(Dataset):
****************************************

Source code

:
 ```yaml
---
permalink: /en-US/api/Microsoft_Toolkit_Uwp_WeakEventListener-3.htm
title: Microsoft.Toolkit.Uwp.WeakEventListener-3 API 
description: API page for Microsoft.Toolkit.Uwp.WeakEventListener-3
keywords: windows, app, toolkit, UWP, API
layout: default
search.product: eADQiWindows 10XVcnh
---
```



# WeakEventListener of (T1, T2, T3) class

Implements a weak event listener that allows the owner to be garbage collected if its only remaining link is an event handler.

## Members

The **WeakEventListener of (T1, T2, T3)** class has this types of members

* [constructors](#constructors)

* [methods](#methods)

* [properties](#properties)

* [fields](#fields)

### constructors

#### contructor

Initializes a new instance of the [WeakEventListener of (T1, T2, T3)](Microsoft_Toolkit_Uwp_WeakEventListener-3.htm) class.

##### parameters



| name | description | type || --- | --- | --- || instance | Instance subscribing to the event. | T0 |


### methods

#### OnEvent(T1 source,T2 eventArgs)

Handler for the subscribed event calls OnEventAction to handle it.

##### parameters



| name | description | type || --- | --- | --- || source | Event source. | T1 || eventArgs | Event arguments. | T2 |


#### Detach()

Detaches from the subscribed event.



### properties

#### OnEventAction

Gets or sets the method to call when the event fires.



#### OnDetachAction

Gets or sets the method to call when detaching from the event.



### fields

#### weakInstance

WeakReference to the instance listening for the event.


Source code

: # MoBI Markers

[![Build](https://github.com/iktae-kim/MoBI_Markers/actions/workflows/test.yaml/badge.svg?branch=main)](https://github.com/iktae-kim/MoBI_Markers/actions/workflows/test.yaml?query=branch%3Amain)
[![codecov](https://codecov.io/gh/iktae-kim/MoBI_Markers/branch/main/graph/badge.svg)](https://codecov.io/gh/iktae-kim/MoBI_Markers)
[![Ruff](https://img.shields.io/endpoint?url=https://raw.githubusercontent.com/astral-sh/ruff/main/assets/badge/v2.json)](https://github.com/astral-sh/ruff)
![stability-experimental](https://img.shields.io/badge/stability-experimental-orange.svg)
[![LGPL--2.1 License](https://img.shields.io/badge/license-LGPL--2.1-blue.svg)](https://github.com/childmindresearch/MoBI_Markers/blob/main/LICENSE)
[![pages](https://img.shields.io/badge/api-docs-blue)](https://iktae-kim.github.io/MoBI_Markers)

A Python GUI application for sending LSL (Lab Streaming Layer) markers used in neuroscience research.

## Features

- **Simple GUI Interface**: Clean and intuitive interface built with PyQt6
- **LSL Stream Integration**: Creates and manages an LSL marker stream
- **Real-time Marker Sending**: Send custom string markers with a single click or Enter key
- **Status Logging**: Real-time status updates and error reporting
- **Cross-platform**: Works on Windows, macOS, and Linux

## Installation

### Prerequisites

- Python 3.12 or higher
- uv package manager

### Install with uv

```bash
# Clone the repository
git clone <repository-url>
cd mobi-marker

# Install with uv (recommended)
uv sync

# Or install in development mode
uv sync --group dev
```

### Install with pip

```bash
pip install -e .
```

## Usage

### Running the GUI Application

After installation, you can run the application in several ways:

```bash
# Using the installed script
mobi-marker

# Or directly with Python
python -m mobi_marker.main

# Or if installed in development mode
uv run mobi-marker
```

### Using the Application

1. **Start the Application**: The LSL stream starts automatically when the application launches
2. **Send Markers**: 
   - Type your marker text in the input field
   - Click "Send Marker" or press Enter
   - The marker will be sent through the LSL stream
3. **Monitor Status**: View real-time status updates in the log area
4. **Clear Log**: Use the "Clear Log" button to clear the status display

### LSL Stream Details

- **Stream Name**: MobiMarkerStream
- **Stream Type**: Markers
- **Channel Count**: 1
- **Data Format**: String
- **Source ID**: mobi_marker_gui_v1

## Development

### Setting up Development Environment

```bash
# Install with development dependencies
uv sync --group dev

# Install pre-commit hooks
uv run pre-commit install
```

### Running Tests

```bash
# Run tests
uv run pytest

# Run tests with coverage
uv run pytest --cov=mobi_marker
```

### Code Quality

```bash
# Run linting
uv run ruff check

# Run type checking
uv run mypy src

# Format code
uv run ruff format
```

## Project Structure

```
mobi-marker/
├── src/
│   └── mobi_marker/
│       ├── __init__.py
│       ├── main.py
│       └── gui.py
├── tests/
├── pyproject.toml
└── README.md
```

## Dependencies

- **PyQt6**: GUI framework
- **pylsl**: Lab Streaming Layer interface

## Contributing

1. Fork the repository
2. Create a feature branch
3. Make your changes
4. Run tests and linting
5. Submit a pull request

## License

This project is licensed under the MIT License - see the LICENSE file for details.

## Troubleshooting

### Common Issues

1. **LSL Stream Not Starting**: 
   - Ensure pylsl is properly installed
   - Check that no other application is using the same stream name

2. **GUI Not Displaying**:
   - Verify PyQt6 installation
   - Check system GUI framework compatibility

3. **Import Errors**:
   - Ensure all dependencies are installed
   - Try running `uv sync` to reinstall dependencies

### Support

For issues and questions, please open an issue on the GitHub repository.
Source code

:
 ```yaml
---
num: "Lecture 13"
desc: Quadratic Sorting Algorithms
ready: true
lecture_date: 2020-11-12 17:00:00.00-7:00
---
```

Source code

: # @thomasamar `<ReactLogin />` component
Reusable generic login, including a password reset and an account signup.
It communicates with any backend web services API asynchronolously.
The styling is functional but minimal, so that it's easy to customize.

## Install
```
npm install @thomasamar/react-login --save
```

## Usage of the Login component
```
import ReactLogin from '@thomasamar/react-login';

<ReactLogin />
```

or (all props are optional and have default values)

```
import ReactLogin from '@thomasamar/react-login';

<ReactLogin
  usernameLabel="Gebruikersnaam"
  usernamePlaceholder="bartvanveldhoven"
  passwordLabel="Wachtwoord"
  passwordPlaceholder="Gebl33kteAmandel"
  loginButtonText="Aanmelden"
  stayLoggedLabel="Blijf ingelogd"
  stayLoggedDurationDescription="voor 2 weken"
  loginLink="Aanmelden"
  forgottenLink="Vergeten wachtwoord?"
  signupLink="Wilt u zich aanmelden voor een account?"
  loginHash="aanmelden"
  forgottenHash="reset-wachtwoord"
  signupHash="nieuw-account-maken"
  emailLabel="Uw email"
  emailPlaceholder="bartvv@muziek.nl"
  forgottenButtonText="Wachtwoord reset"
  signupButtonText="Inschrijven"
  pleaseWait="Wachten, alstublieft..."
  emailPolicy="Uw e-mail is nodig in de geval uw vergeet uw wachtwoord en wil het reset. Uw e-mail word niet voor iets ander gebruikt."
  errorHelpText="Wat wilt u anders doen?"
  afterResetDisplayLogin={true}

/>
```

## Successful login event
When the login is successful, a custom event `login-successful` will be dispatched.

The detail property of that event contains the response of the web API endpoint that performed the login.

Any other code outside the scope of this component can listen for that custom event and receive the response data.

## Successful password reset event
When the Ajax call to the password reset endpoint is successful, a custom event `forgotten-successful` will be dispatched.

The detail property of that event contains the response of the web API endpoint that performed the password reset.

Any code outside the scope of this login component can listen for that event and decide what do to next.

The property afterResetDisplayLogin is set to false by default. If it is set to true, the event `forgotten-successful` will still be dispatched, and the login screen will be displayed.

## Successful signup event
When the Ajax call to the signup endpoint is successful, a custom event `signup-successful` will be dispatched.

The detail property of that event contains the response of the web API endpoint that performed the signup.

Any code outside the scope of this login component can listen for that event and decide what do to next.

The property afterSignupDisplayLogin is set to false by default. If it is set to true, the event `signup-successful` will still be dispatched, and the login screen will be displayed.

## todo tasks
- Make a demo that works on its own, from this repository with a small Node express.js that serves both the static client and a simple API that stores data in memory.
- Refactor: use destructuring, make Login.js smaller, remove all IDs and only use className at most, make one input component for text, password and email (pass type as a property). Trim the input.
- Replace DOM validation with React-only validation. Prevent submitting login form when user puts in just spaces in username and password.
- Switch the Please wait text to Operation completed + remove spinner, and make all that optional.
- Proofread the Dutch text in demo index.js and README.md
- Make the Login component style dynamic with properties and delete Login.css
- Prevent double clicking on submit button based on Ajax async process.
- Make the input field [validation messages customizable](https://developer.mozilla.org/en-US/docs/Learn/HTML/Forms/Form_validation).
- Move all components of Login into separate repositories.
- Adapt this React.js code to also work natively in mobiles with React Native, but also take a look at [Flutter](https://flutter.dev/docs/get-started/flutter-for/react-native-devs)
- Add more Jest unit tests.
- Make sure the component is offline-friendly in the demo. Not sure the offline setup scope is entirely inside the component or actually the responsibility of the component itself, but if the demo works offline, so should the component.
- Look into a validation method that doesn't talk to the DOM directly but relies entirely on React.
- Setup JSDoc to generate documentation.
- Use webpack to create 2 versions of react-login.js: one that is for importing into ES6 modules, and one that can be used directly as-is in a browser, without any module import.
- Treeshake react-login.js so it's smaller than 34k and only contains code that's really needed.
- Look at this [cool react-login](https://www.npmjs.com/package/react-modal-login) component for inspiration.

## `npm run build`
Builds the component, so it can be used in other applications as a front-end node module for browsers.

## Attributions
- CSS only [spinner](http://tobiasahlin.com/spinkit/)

****************************************

(Task statement): List each line of the entries that holds the string "installed".

(Solved exercise):
# Using the installed script
# Or if installed in development mode
   - Ensure pylsl is properly installed
   - Ensure all dependencies are installed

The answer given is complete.